» **Assigned task**:
After finding the line with "- Other_sales —" in the data below, set down exactly each line through the one with "- User_Score —", inclusive, and stop there.

» **The data**:
++++++++

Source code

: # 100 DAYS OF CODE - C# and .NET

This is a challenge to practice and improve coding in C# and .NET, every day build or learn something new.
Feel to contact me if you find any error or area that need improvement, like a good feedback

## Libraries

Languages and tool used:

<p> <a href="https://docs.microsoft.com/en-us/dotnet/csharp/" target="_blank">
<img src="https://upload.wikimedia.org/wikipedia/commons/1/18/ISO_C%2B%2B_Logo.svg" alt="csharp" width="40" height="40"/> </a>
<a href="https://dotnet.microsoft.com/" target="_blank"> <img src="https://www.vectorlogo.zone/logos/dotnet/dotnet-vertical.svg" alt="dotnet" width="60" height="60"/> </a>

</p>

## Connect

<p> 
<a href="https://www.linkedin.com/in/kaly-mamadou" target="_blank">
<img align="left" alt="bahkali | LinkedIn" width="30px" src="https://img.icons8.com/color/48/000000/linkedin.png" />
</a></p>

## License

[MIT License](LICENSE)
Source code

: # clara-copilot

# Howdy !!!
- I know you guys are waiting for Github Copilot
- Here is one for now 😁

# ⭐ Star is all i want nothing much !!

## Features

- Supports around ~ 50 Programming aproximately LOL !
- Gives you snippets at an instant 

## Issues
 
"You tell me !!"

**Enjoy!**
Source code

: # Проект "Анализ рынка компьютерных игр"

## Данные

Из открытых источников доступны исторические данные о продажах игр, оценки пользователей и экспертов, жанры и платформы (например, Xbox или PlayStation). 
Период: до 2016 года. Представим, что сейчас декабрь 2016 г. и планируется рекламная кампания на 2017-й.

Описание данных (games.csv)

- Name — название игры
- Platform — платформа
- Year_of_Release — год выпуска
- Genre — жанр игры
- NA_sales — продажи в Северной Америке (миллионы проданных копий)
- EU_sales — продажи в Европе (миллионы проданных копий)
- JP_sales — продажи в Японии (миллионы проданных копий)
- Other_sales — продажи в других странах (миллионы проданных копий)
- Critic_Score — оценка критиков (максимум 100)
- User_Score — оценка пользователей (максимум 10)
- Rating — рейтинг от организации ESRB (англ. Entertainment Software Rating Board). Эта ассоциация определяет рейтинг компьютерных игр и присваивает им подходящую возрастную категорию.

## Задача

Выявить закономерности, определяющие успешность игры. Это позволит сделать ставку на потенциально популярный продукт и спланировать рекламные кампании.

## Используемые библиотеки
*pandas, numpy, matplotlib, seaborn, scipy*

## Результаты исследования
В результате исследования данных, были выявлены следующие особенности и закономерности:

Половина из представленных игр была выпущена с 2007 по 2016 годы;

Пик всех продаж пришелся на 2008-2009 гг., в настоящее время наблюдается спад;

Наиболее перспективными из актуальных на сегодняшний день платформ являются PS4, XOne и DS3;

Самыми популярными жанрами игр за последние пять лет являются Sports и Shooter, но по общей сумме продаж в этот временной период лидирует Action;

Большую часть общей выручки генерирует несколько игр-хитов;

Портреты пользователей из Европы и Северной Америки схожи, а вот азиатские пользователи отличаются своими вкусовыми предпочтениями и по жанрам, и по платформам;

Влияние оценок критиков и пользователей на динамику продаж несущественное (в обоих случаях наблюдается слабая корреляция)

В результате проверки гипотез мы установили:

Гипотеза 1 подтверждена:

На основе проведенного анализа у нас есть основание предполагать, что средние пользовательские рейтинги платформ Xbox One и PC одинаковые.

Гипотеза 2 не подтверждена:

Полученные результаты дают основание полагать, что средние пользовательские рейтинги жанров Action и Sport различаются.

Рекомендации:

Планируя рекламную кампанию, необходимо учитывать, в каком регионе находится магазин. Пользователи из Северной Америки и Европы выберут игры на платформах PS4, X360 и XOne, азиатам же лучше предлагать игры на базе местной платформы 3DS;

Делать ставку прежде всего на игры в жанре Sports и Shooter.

++++++++

» **Task output**:
- Other_sales — продажи в других странах (миллионы проданных копий)
- Critic_Score — оценка критиков (максимум 100)
- User_Score — оценка пользователей (максимум 10)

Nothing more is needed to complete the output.